* [Task goal]
Lines before the one containing "By default, the" are left out; return that line and every line after it exactly, through the end of the data below.
========
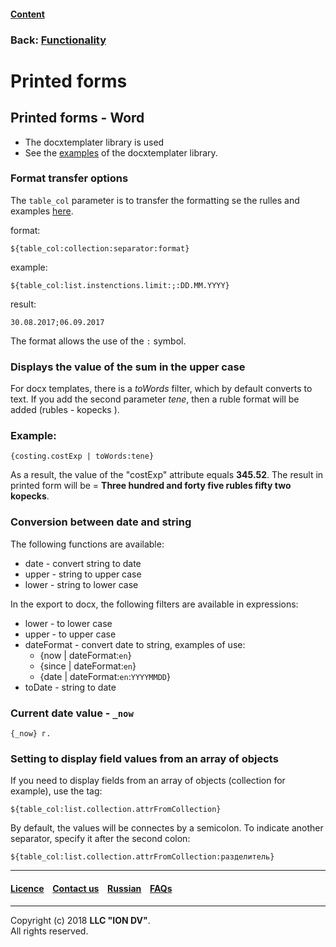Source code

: #### [Content](/docs/en/index.md)

### Back: [Functionality](/docs/en/2_system_description/functionality/functionality.md)

# Printed forms

## Printed forms - Word

- The docxtemplater library is used
- See the [examples](http://javascript-ninja.fr/docxtemplater/v1/examples/demo.html) of the docxtemplater library.

### Format transfer options

The `table_col` parameter is to transfer the formatting se the rulles and examples [here](https://momentjs.com/docs/#/displaying/).

format: 
```
${table_col:collection:separator:format}
```
example:
```
${table_col:list.instenctions.limit:;:DD.MM.YYYY}
```
result:
```
30.08.2017;06.09.2017
```
The format allows the use of the `:` symbol.

### Displays the value of the sum in the upper case

For docx templates, there is a *toWords* filter, which by default converts to text. If you add the second parameter *tene*, then a ruble format will be added (rubles - kopecks
).

### Example:
```
{costing.costExp | toWords:tene}
```

As a result, the value of the "costExp" attribute equals **345.52**. The result in printed form will be = **Three hundred and forty five rubles fifty two kopecks**.

### Conversion between date and string

The following functions are available:
* date - convert string to date
* upper - string to upper case
* lower - string to lower case

In the export to docx, the following filters are available in expressions:
* lower - to lower case
* upper - to upper case
* dateFormat - convert date to string, examples of use:
  * {now | dateFormat:`en`}
  * {since | dateFormat:`en`}
  * {date | dateFormat:`en`:`YYYYMMDD`}
* toDate - string to date

### Current date value - `_now`

```
{_now} г.
```

### Setting to display field values from an array of objects

If you need to display fields from an array of objects (collection for example), use the tag:

```
${table_col:list.collection.attrFromCollection}
```

By default, the values will be connectes by a semicolon. To indicate another separator, specify it after the second colon:

```
${table_col:list.collection.attrFromCollection:разделитель}
```

--------------------------------------------------------------------------  


 #### [Licence](/LICENCE.md) &ensp;  [Contact us](https://iondv.com) &ensp;  [Russian](/docs/ru/2_system_description/functionality/printed_forms.md)   &ensp; [FAQs](/faqs.md)          



--------------------------------------------------------------------------  

Copyright (c) 2018 **LLC "ION DV"**.  
All rights reserved.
========
* [Solution]
By default, the values will be connectes by a semicolon. To indicate another separator, specify it after the second colon:

```
${table_col:list.collection.attrFromCollection:разделитель}
```

--------------------------------------------------------------------------  


 #### [Licence](/LICENCE.md) &ensp;  [Contact us](https://iondv.com) &ensp;  [Russian](/docs/ru/2_system_description/functionality/printed_forms.md)   &ensp; [FAQs](/faqs.md)          



--------------------------------------------------------------------------  

Copyright (c) 2018 **LLC "ION DV"**.  
All rights reserved.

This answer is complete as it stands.